▸ About this task:
When the line with "# Talentos Perú — Lista de Ofertas" turns up below, begin repeating exactly, and carry on through the line with "## 🎨 Diseño"; no pictures go into the copy.

▸ Entries provided:
----------

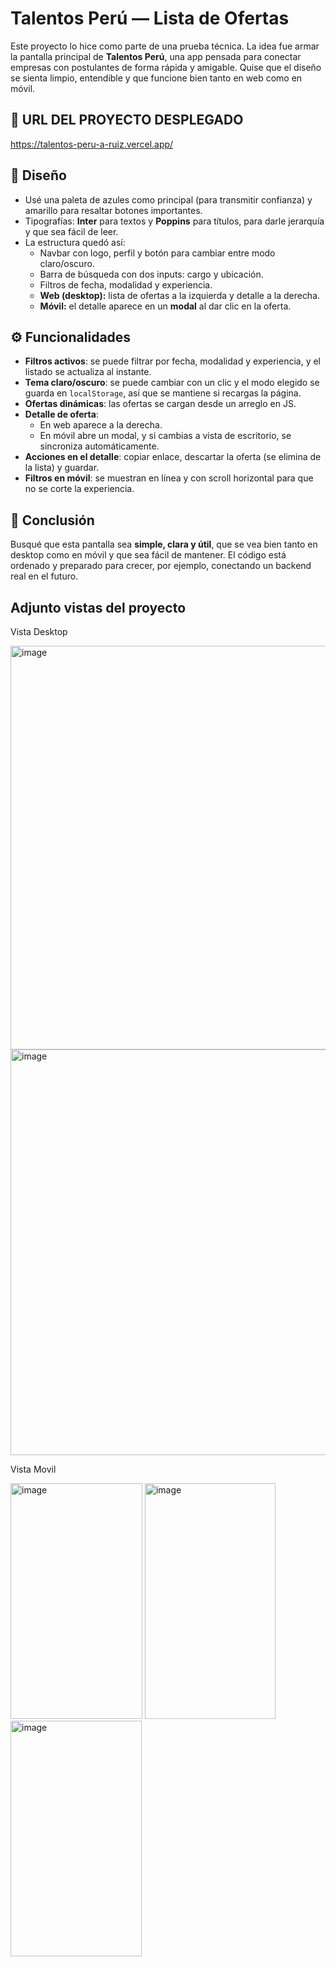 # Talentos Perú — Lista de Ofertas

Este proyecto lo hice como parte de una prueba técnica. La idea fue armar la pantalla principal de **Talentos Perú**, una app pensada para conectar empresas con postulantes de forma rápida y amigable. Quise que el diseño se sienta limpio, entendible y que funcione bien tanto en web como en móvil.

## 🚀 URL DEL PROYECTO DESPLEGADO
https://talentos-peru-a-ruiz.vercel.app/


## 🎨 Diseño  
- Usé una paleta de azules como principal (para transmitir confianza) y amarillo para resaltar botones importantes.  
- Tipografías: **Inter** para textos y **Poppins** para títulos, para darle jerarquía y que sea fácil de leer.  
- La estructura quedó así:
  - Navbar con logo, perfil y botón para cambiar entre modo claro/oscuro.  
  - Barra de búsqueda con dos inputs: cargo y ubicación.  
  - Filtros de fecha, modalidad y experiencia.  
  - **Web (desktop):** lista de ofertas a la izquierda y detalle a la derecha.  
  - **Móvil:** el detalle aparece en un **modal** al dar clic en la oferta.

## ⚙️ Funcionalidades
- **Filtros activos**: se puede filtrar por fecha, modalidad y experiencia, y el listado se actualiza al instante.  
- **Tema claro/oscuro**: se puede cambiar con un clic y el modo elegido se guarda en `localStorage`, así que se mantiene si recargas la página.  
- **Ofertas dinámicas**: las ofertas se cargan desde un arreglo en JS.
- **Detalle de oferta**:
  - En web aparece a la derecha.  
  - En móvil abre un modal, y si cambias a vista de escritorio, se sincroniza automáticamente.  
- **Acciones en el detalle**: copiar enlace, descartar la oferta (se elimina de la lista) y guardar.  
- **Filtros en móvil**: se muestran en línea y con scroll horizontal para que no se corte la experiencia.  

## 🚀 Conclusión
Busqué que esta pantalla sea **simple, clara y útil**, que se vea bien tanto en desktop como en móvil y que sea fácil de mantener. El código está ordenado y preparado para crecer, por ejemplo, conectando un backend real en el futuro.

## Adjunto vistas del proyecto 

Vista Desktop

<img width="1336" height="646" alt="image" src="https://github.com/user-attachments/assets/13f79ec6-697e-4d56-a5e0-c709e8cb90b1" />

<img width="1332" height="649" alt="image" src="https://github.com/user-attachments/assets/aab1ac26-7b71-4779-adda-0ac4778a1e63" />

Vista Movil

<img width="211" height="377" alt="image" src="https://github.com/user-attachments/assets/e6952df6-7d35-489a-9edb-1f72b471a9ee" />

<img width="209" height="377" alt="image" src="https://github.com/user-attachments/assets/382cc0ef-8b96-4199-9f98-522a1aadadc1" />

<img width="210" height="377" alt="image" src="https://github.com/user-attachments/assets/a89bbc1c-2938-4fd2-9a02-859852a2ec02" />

----------

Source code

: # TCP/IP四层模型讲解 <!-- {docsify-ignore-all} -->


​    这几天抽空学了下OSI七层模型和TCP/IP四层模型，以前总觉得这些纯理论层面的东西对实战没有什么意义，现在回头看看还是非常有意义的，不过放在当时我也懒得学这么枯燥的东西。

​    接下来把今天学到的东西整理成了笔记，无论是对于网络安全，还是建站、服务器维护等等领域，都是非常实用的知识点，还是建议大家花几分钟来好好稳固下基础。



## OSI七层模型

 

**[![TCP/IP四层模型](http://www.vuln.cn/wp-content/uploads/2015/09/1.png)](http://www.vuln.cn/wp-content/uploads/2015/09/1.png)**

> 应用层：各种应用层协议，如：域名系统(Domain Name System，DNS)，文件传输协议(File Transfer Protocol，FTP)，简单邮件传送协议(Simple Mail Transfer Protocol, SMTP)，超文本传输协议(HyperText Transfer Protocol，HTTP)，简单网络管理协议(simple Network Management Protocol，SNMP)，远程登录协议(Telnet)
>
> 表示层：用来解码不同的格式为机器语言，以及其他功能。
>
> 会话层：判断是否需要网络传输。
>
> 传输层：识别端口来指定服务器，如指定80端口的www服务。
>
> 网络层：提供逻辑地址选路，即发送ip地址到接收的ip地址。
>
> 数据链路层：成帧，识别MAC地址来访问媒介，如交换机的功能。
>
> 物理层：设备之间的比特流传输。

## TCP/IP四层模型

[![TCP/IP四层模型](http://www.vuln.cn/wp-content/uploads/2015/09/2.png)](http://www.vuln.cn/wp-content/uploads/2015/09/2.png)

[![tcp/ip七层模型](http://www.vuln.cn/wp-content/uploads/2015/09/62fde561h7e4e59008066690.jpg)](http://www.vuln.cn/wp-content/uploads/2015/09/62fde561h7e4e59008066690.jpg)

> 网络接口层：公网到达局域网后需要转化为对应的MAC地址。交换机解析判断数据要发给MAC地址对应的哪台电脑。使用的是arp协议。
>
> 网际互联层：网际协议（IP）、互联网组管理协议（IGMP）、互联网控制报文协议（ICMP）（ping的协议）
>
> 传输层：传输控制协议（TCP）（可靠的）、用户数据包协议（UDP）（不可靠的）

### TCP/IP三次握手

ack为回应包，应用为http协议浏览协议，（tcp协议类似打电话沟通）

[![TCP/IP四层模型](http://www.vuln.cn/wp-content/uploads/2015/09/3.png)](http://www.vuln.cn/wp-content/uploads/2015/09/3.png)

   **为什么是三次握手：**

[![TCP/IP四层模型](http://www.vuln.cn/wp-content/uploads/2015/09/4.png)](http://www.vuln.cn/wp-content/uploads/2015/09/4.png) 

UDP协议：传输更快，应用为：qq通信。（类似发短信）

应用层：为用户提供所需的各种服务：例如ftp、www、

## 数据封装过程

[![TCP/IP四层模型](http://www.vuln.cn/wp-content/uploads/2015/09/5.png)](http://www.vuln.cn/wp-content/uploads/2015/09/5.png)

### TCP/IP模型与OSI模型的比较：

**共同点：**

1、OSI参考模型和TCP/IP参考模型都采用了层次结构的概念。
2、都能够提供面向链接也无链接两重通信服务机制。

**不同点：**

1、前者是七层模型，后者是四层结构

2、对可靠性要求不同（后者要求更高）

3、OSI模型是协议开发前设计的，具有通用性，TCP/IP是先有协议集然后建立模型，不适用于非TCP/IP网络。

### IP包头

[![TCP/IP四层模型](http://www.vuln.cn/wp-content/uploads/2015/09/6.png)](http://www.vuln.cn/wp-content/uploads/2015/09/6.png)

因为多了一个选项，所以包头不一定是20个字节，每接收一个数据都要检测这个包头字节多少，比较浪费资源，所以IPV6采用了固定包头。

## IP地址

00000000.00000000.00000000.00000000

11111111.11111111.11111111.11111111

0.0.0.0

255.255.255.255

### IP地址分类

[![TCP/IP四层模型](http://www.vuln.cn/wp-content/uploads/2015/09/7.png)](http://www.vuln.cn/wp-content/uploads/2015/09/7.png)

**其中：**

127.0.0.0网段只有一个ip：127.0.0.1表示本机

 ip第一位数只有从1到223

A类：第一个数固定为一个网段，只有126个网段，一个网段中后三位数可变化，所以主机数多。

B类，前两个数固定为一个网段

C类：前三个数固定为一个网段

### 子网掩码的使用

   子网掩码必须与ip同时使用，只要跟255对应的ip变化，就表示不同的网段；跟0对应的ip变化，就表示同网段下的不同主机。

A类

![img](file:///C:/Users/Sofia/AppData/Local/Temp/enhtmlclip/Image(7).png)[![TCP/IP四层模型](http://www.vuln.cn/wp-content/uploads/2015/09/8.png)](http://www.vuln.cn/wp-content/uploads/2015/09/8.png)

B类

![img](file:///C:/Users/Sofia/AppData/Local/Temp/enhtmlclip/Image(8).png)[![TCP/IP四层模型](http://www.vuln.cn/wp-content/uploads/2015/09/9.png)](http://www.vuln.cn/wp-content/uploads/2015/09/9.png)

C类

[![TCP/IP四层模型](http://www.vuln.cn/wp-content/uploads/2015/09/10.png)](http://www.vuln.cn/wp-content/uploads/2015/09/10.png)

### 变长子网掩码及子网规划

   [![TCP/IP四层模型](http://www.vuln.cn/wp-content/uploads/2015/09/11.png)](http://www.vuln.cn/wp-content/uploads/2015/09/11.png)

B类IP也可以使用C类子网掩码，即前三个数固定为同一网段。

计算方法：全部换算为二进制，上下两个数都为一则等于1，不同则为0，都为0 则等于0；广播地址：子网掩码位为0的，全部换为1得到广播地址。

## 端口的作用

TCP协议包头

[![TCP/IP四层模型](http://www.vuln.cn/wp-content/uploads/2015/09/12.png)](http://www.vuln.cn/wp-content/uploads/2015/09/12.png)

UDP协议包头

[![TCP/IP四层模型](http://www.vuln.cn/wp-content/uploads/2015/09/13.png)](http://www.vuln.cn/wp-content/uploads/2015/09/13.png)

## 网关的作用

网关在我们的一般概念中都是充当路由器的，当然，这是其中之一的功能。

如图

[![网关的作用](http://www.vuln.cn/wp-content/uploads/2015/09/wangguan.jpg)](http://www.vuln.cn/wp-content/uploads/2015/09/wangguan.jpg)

----------

▸ Your solution:
 # Talentos Perú — Lista de Ofertas

Este proyecto lo hice como parte de una prueba técnica. La idea fue armar la pantalla principal de **Talentos Perú**, una app pensada para conectar empresas con postulantes de forma rápida y amigable. Quise que el diseño se sienta limpio, entendible y que funcione bien tanto en web como en móvil.

## 🚀 URL DEL PROYECTO DESPLEGADO
https://talentos-peru-a-ruiz.vercel.app/


## 🎨 Diseño  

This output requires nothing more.